Setting sun and desert plant (2017)

Copyright © Kidus Assefa 2023



I learned a lot of life lessons by observing how sand behaves and interacts with the elements. I started noticing how it reflects light at particular angles, which reminded me that glass comes from sand. I was reflecting on how sand is a timekeeper, used in hourglasses and quartz watches for a reason. Sand doesn't dissolve in water. Its particles are so coarse they don't stick to each other; it flows and wanders. Sand is very dynamic and fluid, able to change form in time – both short and long-term. I started to best see how sand behaves when in such an abundance.


My observations started when I saw small patches of sand piling on the road. The thin layers of sand obeyed the winds and retained the shape of the last breeze, then yielding to the next. Sand is like a photograph, a framed imprint of the moment.

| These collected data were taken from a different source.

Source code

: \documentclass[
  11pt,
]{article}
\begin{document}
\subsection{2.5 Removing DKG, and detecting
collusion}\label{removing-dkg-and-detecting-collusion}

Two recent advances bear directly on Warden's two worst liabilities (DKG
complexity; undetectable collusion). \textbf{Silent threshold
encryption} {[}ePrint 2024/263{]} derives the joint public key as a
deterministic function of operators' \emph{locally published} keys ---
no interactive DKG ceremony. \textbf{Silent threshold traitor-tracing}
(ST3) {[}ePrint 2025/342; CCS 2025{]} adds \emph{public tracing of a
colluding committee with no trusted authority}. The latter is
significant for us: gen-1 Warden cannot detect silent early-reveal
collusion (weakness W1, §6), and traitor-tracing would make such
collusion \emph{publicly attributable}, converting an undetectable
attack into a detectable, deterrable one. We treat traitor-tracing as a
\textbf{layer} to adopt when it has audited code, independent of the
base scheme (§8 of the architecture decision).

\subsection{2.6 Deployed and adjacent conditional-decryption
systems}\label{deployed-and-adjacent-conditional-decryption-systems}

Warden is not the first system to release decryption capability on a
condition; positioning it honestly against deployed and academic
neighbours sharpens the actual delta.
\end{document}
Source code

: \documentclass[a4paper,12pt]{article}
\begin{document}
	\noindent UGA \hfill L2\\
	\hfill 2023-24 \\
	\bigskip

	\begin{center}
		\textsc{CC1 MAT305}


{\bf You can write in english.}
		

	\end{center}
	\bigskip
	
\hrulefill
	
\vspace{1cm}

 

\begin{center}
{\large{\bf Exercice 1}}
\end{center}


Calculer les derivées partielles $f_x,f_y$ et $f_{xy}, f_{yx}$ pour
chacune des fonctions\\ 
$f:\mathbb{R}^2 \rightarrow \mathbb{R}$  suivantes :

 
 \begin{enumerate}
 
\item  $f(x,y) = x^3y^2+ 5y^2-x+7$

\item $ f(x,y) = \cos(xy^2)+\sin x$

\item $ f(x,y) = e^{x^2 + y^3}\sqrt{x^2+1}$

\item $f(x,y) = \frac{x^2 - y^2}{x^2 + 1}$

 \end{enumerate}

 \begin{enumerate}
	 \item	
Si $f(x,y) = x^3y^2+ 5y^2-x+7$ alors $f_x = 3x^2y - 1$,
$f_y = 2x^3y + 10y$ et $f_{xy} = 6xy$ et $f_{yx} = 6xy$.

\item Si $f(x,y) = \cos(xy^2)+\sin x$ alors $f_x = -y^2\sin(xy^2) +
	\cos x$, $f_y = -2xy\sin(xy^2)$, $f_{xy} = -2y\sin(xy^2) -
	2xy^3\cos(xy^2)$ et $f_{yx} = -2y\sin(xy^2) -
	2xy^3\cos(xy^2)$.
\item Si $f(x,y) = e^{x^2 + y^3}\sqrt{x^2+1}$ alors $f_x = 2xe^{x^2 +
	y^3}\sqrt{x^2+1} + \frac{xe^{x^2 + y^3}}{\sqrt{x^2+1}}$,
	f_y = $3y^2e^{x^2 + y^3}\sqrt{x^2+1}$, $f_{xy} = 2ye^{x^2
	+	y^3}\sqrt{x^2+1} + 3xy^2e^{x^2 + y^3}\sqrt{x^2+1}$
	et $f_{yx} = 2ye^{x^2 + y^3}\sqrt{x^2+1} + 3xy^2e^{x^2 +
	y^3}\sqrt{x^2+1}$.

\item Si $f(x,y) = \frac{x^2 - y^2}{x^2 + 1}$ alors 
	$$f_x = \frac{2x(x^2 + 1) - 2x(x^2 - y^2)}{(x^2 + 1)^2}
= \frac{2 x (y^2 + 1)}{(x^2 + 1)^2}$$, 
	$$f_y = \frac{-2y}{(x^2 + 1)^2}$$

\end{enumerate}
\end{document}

Despite its fluidity, sand also holds up and can preserve what it has captured for a long time. Footprint dents left in sand stay long until eventually covered up by multiple layers. It taught me how legacies are left behind and can serve to guide those following a meaningful trail amidst an infinite void. However, any legacy ends at some point, and nothing is noble enough to transcend the winds of time indefinitely. I occupied my mind by pondering upon these profound revelations and others during our long drive. I am thrilled to remember that we haven’t even reached our destination.


The dunes have proven their seductive charms. It must have been hours already, but I was in a trance until we reached our first destination. I had always wanted to try quad-biking. As someone who doesn't know how to ride a bike (yet), four wheels sound ideal - a great combination of power, speed, and balance. I was excited and hopped on without any hesitation. I wrapped my 'shamagh' (head scarf) tighter and braced myself. It was time to have fun. I must have gone over my ride time limit. I couldn't get enough of it! As an adrenaline junkie, I didn't stop once. I would gain momentum at high speeds and drive straight up a dune as if going for a flip. Things were safe most of the time, but I almost crashed and heavily injured myself. The one time I accidentally drove right off a small cliff, I almost fell upside-down. Phew! That was a close call. Relieved by my close encounter and exhilarated by this new experience, our time was up, and it was time to move on.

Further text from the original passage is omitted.